*Prompt*:
Look for the string "conditions" in the listing. Copy each line that has it.

*Dataset entries*:

• • • • •

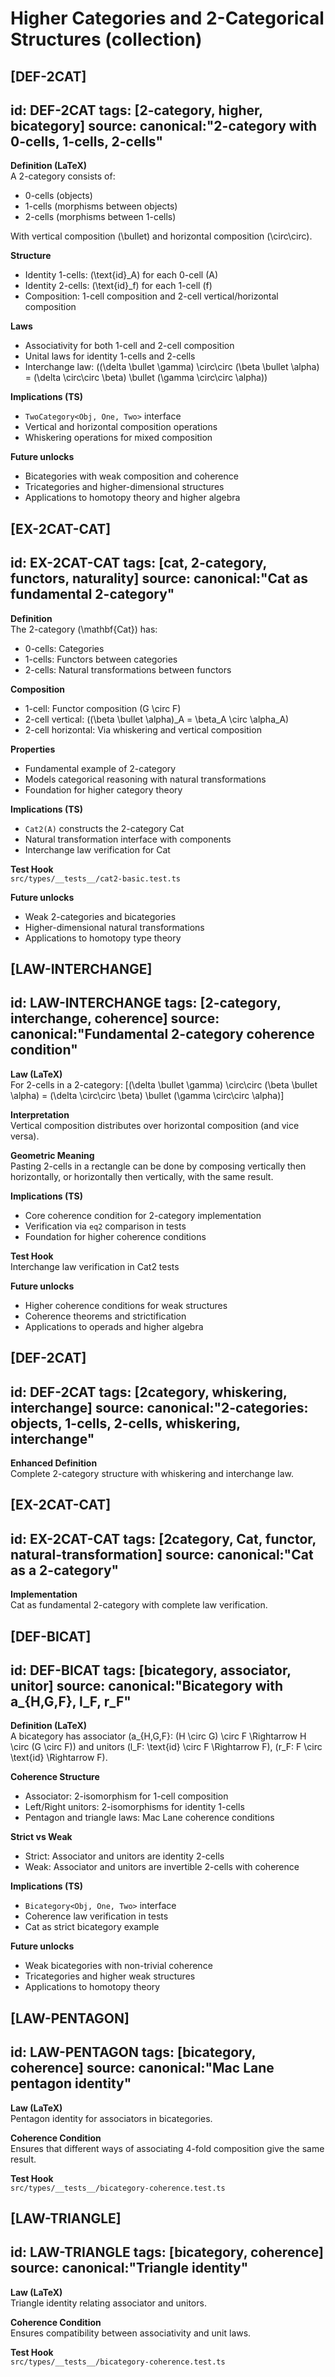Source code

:# Higher Categories and 2-Categorical Structures (collection)

## [DEF-2CAT]
id: DEF-2CAT
tags: [2-category, higher, bicategory]
source: canonical:"2-category with 0-cells, 1-cells, 2-cells"
---
**Definition (LaTeX)**  
A 2-category consists of:
- 0-cells (objects)
- 1-cells (morphisms between objects)  
- 2-cells (morphisms between 1-cells)

With vertical composition \(\bullet\) and horizontal composition \(\circ\circ\).

**Structure**  
- Identity 1-cells: \(\text{id}_A\) for each 0-cell \(A\)
- Identity 2-cells: \(\text{id}_f\) for each 1-cell \(f\)
- Composition: 1-cell composition and 2-cell vertical/horizontal composition

**Laws**  
- Associativity for both 1-cell and 2-cell composition
- Unital laws for identity 1-cells and 2-cells
- Interchange law: \((\delta \bullet \gamma) \circ\circ (\beta \bullet \alpha) = (\delta \circ\circ \beta) \bullet (\gamma \circ\circ \alpha)\)

**Implications (TS)**  
- `TwoCategory<Obj, One, Two>` interface
- Vertical and horizontal composition operations
- Whiskering operations for mixed composition

**Future unlocks**  
- Bicategories with weak composition and coherence
- Tricategories and higher-dimensional structures
- Applications to homotopy theory and higher algebra

## [EX-2CAT-CAT]
id: EX-2CAT-CAT
tags: [cat, 2-category, functors, naturality]
source: canonical:"Cat as fundamental 2-category"
---
**Definition**  
The 2-category \(\mathbf{Cat}\) has:
- 0-cells: Categories
- 1-cells: Functors between categories
- 2-cells: Natural transformations between functors

**Composition**  
- 1-cell: Functor composition \(G \circ F\)
- 2-cell vertical: \((\beta \bullet \alpha)_A = \beta_A \circ \alpha_A\)
- 2-cell horizontal: Via whiskering and vertical composition

**Properties**  
- Fundamental example of 2-category
- Models categorical reasoning with natural transformations
- Foundation for higher category theory

**Implications (TS)**  
- `Cat2(A)` constructs the 2-category Cat
- Natural transformation interface with components
- Interchange law verification for Cat

**Test Hook**  
`src/types/__tests__/cat2-basic.test.ts`

**Future unlocks**  
- Weak 2-categories and bicategories
- Higher-dimensional natural transformations
- Applications to homotopy type theory

## [LAW-INTERCHANGE]
id: LAW-INTERCHANGE
tags: [2-category, interchange, coherence]
source: canonical:"Fundamental 2-category coherence condition"
---
**Law (LaTeX)**  
For 2-cells in a 2-category:
\[(\delta \bullet \gamma) \circ\circ (\beta \bullet \alpha) = (\delta \circ\circ \beta) \bullet (\gamma \circ\circ \alpha)\]

**Interpretation**  
Vertical composition distributes over horizontal composition (and vice versa).

**Geometric Meaning**  
Pasting 2-cells in a rectangle can be done by composing vertically then horizontally, or horizontally then vertically, with the same result.

**Implications (TS)**  
- Core coherence condition for 2-category implementation
- Verification via `eq2` comparison in tests
- Foundation for higher coherence conditions

**Test Hook**  
Interchange law verification in Cat2 tests

**Future unlocks**  
- Higher coherence conditions for weak structures
- Coherence theorems and strictification
- Applications to operads and higher algebra

## [DEF-2CAT]
id: DEF-2CAT
tags: [2category, whiskering, interchange]
source: canonical:"2-categories: objects, 1-cells, 2-cells, whiskering, interchange"
---
**Enhanced Definition**  
Complete 2-category structure with whiskering and interchange law.

## [EX-2CAT-CAT]
id: EX-2CAT-CAT
tags: [2category, Cat, functor, natural-transformation]
source: canonical:"Cat as a 2-category"
---
**Implementation**  
Cat as fundamental 2-category with complete law verification.

## [DEF-BICAT]
id: DEF-BICAT
tags: [bicategory, associator, unitor]
source: canonical:"Bicategory with a_{H,G,F}, l_F, r_F"
---
**Definition (LaTeX)**  
A bicategory has associator \(a_{H,G,F}: (H \circ G) \circ F \Rightarrow H \circ (G \circ F)\) and unitors \(l_F: \text{id} \circ F \Rightarrow F\), \(r_F: F \circ \text{id} \Rightarrow F\).

**Coherence Structure**  
- Associator: 2-isomorphism for 1-cell composition
- Left/Right unitors: 2-isomorphisms for identity 1-cells
- Pentagon and triangle laws: Mac Lane coherence conditions

**Strict vs Weak**  
- Strict: Associator and unitors are identity 2-cells
- Weak: Associator and unitors are invertible 2-cells with coherence

**Implications (TS)**  
- `Bicategory<Obj, One, Two>` interface
- Coherence law verification in tests
- Cat as strict bicategory example

**Future unlocks**  
- Weak bicategories with non-trivial coherence
- Tricategories and higher weak structures
- Applications to homotopy theory

## [LAW-PENTAGON]
id: LAW-PENTAGON
tags: [bicategory, coherence]
source: canonical:"Mac Lane pentagon identity"
---
**Law (LaTeX)**  
Pentagon identity for associators in bicategories.

**Coherence Condition**  
Ensures that different ways of associating 4-fold composition give the same result.

**Test Hook**  
`src/types/__tests__/bicategory-coherence.test.ts`

## [LAW-TRIANGLE]
id: LAW-TRIANGLE
tags: [bicategory, coherence]
source: canonical:"Triangle identity"
---
**Law (LaTeX)**  
Triangle identity relating associator and unitors.

**Coherence Condition**  
Ensures compatibility between associativity and unit laws.

**Test Hook**  
`src/types/__tests__/bicategory-coherence.test.ts`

• • • • •

*Exercise response*:
- Foundation for higher coherence conditions
- Higher coherence conditions for weak structures
- Pentagon and triangle laws: Mac Lane coherence conditions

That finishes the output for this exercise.